Records for the exercise —
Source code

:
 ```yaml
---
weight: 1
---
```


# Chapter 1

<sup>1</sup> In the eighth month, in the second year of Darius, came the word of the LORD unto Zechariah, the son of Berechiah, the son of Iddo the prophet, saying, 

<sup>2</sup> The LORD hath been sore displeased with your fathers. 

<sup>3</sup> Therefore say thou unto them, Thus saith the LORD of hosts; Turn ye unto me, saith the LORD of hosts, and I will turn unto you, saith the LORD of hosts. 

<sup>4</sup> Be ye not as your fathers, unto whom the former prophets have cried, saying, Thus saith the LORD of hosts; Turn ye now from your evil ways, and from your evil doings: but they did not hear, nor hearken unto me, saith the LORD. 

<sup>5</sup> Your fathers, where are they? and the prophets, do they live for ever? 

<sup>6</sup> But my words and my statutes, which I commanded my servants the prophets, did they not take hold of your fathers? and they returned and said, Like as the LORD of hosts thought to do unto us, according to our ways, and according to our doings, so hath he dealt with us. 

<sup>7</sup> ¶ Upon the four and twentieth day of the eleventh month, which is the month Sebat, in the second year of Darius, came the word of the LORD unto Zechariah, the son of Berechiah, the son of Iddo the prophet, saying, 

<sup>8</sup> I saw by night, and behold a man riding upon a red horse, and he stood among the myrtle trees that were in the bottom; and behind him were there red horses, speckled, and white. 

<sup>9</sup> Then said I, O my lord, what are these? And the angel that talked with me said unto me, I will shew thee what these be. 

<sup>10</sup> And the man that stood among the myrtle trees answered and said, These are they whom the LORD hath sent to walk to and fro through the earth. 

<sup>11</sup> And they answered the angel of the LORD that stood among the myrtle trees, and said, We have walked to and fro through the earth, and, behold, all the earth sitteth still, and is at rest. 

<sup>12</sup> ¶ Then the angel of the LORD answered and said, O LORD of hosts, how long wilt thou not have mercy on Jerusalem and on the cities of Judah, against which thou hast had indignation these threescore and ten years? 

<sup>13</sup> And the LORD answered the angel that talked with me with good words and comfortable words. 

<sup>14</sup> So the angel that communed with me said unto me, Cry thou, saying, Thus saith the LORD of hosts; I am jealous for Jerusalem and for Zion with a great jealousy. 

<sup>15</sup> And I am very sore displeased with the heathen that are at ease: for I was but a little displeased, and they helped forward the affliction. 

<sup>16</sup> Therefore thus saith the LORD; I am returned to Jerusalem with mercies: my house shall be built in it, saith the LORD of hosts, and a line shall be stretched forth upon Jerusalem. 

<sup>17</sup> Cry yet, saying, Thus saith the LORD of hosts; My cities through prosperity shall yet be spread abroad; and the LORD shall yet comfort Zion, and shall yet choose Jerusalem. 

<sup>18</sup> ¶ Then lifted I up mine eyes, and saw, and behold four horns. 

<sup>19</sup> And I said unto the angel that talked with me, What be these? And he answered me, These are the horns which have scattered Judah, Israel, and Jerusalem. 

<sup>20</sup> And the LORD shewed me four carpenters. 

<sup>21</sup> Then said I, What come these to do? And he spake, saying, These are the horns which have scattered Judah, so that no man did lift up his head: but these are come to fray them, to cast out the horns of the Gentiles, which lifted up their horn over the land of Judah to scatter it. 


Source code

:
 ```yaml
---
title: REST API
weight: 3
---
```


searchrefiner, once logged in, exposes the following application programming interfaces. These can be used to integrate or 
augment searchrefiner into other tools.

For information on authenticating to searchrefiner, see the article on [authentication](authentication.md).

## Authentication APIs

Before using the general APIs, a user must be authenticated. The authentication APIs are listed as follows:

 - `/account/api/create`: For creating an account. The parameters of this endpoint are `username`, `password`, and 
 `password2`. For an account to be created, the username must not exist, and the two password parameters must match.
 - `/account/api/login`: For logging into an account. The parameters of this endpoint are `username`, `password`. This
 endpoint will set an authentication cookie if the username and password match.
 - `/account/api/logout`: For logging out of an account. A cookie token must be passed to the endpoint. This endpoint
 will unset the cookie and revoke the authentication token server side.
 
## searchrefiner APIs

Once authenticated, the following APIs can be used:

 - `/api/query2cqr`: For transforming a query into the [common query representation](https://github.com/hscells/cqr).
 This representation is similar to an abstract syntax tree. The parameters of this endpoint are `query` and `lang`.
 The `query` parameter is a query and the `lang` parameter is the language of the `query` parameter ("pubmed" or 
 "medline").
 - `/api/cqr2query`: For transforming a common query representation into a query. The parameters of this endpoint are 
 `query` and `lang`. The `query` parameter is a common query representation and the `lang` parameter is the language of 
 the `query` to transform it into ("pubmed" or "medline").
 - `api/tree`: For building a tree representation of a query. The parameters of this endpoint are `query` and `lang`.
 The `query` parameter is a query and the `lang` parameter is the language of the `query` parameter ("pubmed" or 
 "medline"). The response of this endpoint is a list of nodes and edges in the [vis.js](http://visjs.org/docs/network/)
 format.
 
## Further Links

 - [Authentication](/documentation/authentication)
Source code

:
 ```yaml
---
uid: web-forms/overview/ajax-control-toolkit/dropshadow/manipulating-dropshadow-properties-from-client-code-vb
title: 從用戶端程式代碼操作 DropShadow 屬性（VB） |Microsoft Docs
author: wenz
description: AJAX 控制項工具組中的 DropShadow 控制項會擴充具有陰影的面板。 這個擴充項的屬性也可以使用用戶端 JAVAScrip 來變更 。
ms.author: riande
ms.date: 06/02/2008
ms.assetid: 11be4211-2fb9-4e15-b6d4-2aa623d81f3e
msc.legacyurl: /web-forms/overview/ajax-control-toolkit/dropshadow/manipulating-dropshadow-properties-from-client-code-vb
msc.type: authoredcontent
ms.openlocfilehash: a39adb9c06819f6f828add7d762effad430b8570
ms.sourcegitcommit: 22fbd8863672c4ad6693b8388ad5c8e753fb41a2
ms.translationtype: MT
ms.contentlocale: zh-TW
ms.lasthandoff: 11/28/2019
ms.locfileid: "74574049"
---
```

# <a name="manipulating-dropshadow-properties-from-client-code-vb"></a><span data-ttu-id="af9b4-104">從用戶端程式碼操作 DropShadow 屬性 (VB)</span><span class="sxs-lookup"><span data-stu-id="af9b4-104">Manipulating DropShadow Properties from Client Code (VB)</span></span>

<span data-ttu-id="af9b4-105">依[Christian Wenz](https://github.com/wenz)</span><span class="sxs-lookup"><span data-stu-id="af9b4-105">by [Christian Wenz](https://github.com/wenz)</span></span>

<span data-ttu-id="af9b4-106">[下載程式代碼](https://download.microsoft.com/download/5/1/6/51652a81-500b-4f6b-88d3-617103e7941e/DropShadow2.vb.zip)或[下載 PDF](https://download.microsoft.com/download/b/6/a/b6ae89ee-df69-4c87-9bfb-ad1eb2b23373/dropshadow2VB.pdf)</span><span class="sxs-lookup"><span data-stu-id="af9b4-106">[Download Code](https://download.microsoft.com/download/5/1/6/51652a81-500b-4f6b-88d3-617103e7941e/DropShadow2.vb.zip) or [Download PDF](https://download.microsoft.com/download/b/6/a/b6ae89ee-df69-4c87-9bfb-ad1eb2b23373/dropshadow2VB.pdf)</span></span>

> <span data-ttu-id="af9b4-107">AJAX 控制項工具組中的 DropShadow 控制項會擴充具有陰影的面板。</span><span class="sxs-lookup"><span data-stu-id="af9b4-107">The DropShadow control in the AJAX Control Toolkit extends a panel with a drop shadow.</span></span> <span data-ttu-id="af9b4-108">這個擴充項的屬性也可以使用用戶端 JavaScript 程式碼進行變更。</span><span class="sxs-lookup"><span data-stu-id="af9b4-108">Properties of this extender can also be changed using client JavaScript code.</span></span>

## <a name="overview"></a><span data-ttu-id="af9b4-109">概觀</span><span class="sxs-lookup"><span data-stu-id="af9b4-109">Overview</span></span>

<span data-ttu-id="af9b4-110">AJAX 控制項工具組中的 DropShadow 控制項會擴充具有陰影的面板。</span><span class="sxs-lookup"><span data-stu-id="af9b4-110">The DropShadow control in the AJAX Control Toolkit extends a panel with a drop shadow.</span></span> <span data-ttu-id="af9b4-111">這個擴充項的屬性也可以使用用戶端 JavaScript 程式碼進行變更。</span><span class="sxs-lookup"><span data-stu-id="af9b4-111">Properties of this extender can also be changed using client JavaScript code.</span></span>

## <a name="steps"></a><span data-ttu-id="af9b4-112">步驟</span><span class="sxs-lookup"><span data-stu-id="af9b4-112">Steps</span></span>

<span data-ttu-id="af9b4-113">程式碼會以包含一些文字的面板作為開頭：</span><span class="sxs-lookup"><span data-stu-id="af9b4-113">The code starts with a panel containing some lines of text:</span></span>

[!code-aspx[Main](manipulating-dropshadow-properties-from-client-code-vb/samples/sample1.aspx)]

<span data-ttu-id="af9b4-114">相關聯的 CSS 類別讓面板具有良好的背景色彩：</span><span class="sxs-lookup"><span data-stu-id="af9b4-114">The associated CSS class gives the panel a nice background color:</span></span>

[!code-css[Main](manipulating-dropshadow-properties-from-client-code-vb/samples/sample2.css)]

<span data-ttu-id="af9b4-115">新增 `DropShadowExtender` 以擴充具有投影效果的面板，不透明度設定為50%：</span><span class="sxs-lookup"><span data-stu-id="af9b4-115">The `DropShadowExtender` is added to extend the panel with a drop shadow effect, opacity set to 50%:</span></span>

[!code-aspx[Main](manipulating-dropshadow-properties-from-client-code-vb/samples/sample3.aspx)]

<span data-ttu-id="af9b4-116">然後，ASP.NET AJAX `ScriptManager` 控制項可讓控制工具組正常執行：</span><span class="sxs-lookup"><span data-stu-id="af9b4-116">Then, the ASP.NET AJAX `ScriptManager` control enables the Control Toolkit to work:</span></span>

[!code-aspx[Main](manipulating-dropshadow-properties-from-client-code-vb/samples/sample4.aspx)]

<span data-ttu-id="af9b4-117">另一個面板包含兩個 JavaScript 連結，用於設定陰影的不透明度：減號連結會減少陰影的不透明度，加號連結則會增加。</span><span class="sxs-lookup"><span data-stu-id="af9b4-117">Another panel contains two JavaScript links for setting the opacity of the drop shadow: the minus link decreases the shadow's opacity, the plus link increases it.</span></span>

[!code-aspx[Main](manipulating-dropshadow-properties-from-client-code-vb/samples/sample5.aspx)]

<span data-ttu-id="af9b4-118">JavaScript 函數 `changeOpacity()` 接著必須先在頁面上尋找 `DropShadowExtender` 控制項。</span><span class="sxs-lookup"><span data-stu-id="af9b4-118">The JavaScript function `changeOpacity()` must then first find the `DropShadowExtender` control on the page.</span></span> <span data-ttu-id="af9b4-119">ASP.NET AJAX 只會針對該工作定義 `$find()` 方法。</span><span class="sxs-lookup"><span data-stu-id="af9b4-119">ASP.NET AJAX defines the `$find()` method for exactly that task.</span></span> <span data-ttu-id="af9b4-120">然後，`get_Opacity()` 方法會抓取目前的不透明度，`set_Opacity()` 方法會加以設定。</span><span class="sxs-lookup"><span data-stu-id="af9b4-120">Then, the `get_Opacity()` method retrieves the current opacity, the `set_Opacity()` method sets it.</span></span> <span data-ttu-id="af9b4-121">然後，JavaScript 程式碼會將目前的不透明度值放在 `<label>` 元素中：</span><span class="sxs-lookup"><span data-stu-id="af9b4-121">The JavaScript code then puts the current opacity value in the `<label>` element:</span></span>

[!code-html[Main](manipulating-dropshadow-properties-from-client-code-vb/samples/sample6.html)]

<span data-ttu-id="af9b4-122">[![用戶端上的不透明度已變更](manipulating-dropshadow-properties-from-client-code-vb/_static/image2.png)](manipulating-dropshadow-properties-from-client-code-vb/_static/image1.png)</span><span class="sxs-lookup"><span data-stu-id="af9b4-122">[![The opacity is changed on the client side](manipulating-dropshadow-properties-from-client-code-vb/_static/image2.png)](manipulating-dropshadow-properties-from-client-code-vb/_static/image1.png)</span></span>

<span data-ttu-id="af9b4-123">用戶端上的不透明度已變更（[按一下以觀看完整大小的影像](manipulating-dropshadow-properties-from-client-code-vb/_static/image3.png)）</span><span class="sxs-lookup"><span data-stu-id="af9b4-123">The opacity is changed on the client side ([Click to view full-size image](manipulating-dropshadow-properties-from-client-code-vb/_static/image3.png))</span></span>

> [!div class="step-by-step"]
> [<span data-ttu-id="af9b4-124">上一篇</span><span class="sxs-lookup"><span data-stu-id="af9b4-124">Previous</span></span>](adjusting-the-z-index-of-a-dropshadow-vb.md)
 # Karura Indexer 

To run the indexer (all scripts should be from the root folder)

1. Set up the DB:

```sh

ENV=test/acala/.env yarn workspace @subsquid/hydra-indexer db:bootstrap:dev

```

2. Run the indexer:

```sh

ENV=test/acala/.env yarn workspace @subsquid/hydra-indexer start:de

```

What this task involves — Transcribe verbatim. Cover the lines from the first line of the entries above to the line containing "<sup>9</sup> Then said", inclusive.

Worked solution —
Source code

:
 ```yaml
---
weight: 1
---
```


# Chapter 1

<sup>1</sup> In the eighth month, in the second year of Darius, came the word of the LORD unto Zechariah, the son of Berechiah, the son of Iddo the prophet, saying, 

<sup>2</sup> The LORD hath been sore displeased with your fathers. 

<sup>3</sup> Therefore say thou unto them, Thus saith the LORD of hosts; Turn ye unto me, saith the LORD of hosts, and I will turn unto you, saith the LORD of hosts. 

<sup>4</sup> Be ye not as your fathers, unto whom the former prophets have cried, saying, Thus saith the LORD of hosts; Turn ye now from your evil ways, and from your evil doings: but they did not hear, nor hearken unto me, saith the LORD. 

<sup>5</sup> Your fathers, where are they? and the prophets, do they live for ever? 

<sup>6</sup> But my words and my statutes, which I commanded my servants the prophets, did they not take hold of your fathers? and they returned and said, Like as the LORD of hosts thought to do unto us, according to our ways, and according to our doings, so hath he dealt with us. 

<sup>7</sup> ¶ Upon the four and twentieth day of the eleventh month, which is the month Sebat, in the second year of Darius, came the word of the LORD unto Zechariah, the son of Berechiah, the son of Iddo the prophet, saying, 

<sup>8</sup> I saw by night, and behold a man riding upon a red horse, and he stood among the myrtle trees that were in the bottom; and behind him were there red horses, speckled, and white. 

<sup>9</sup> Then said I, O my lord, what are these? And the angel that talked with me said unto me, I will shew thee what these be. 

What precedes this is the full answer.